6. With `--enable-sanhedrin --with-launchd` on Apple Silicon, renders and loads `launchd/com.vestige.mlx-server.plist.template`.
### Uninstall
```bash
launchctl unload ~/Library/LaunchAgents/com.vestige.mlx-server.plist
rm ~/Library/LaunchAgents/com.vestige.mlx-server.plist
cp ~/.claude/settings.json.bak.pre-sandwich ~/.claude/settings.json
# Hook files in ~/.claude/hooks/ can be deleted manually.
```
---
## Performance notes
Optional local MLX backend on M3 Max 16-core (400 GB/s memory bandwidth):
- Legacy Sanhedrin verdict: 515 seconds end-to-end (single deep_reference + single Qwen call)
- Claim mode: one `/api/deep_reference` call per extracted check-worthy claim, capped by `VESTIGE_SANHEDRIN_MAX_CLAIMS`
- mlx_lm.server token generation: ~82 tok/s
- mlx_lm.server peak resident memory: ~19.7 GB
- Cold model load: ~5 seconds
On M3 Max 14-core or M2/M1 Max: closer to 37s prompt processing, ~5060 tok/s generation.
---
## Configuration
| Env var | Default | Effect |
|---|---|---|
| `VESTIGE_SANHEDRIN_ENABLED` | `0` | Set to `1` to enable the optional Sanhedrin Stop hook |
| `VESTIGE_SWARM_ENABLED` | `1` | Set to `0` to disable preflight lateral-thinker swarm |
| `VESTIGE_DASHBOARD_PORT` | `3927` | Vestige MCP HTTP API port used by hooks |
| `VESTIGE_SANHEDRIN_ENDPOINT` | unset | OpenAI-compatible chat completions endpoint for Sanhedrin |
| `VESTIGE_SANHEDRIN_MODEL` | unset | Model name sent to the Sanhedrin endpoint; choose any compatible model |
| `VESTIGE_SANHEDRIN_BACKEND` | unset | Optional backend hint (`ollama`, `llama.cpp`, `mlx`, `vllm`, `openai`, `litellm`) |
| `VESTIGE_SANHEDRIN_CLAIM_MODE` | `1` when installed with `--enable-sanhedrin` | Enables per-claim retrieval and fail-closed user-critical lanes |
| `VESTIGE_SANHEDRIN_OUTPUT` | `json` when installed with `--enable-sanhedrin` | Emits structured JSON from the bridge; shell hook also accepts legacy text |
| `VESTIGE_SANHEDRIN_STAGE_FILE` | unset | Optional JSON-array staged evidence overlay, read-only and non-durable |
| `VESTIGE_SANHEDRIN_MAX_CLAIMS` | `8` | Max check-worthy claims adjudicated per draft |
| `VESTIGE_SANHEDRIN_PYTHON` | `python3` from `PATH` | Optional Python interpreter override for the Stop hook bridge |
| `MLX_ENDPOINT` / `VESTIGE_SANDWICH_MODEL` | legacy aliases | Backward-compatible names still read by the bridge |
| `VESTIGE_MEMORY_DIR` | (auto) | Override per-user Claude memory dir |
---
## Architecture provenance
The Cognitive Sandwich originated April 2026 as a defense against a dogfood failure mode: Claude retrieved relevant memories but summarized them instead of composing them into a recommendation. The pre-cognitive layer enforces composition; the post-cognitive layer catches contradictions before they ship.

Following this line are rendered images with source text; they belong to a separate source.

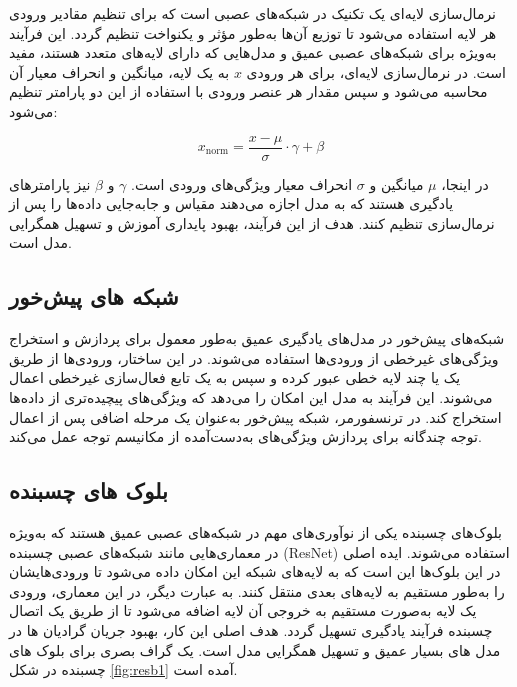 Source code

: نرمال‌سازی لایه‌ای%
یک تکنیک در شبکه‌های عصبی است که برای تنظیم مقادیر ورودی هر لایه استفاده می‌شود تا توزیع آن‌ها به‌طور مؤثر و یکنواخت تنظیم گردد. این فرآیند به‌ویژه برای شبکه‌های عصبی عمیق و مدل‌هایی که دارای لایه‌های متعدد هستند، مفید است. در نرمال‌سازی لایه‌ای، برای هر ورودی $x$ به یک لایه، میانگین و انحراف معیار آن محاسبه می‌شود و سپس مقدار هر عنصر ورودی با استفاده از این دو پارامتر تنظیم می‌شود:

\[
x_{\text{norm}} = \frac{x - \mu}{\sigma} \cdot \gamma + \beta
\]

در اینجا، $\mu$ میانگین و $\sigma$ انحراف معیار ویژگی‌های ورودی است. $\gamma$ و $\beta$ نیز پارامترهای یادگیری هستند که به مدل اجازه می‌دهند مقیاس و جابه‌جایی داده‌ها را پس از نرمال‌سازی تنظیم کنند. هدف از این فرآیند، بهبود پایداری آموزش و تسهیل همگرایی مدل است.

\subsection{شبکه های پیش‌خور}

شبکه‌های پیش‌خور%
در مدل‌های یادگیری عمیق به‌طور معمول برای پردازش و استخراج ویژگی‌های غیرخطی از ورودی‌ها استفاده می‌شوند. در این ساختار، ورودی‌ها از طریق یک یا چند لایه خطی عبور کرده و سپس به یک تابع فعال‌سازی غیرخطی اعمال می‌شوند. این فرآیند به مدل این امکان را می‌دهد که ویژگی‌های پیچیده‌تری از داده‌ها استخراج کند. در ترنسفورمر، شبکه پیش‌خور به‌عنوان یک مرحله اضافی پس از اعمال توجه چندگانه برای پردازش ویژگی‌های به‌دست‌آمده از مکانیسم توجه عمل می‌کند.

\subsection{بلوک های چسبنده}
بلوک‌های چسبنده%
\cite{heDeepResidualLearning2015}
یکی از نوآوری‌های مهم در شبکه‌های عصبی عمیق هستند که به‌ویژه در معماری‌هایی مانند شبکه‌های عصبی چسبنده (ResNet) استفاده می‌شوند. ایده اصلی در این بلوک‌ها این است که به لایه‌های شبکه این امکان داده می‌شود تا ورودی‌هایشان را به‌طور مستقیم به لایه‌های بعدی منتقل کنند. به عبارت دیگر، در این معماری، ورودی یک لایه به‌صورت مستقیم به خروجی آن لایه اضافه می‌شود تا از طریق یک اتصال چسبنده فرآیند یادگیری تسهیل گردد. هدف اصلی این کار، بهبود جریان گرادیان ها در مدل های بسیار عمیق و تسهیل همگرایی مدل است. یک گراف بصری برای بلوک های چسبنده در شکل
\ref{fig:resb1}
آمده است.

Full architecture memory: search Vestige for `god-tier-plan` or `cognitive-sandwich` tags after install.
---
## Linux / Intel Mac / x86
The base hook harness runs on x86. The launchd MLX helper is macOS-arm64-only.
On Linux, Windows under WSL, or Intel Mac:
- Run `scripts/install-sandwich.sh` normally to stage files and remove old Vestige hook wiring. No hooks are activated.
- If you want Sanhedrin, run an OpenAI-compatible endpoint such as vLLM, Ollama, llama.cpp server, or a remote MLX/vLLM box.
- Install with `--enable-sanhedrin --sanhedrin-endpoint=<url> --sanhedrin-model=<model>`.
- If the endpoint is unreachable, Sanhedrin fails open and does not block Claude Code.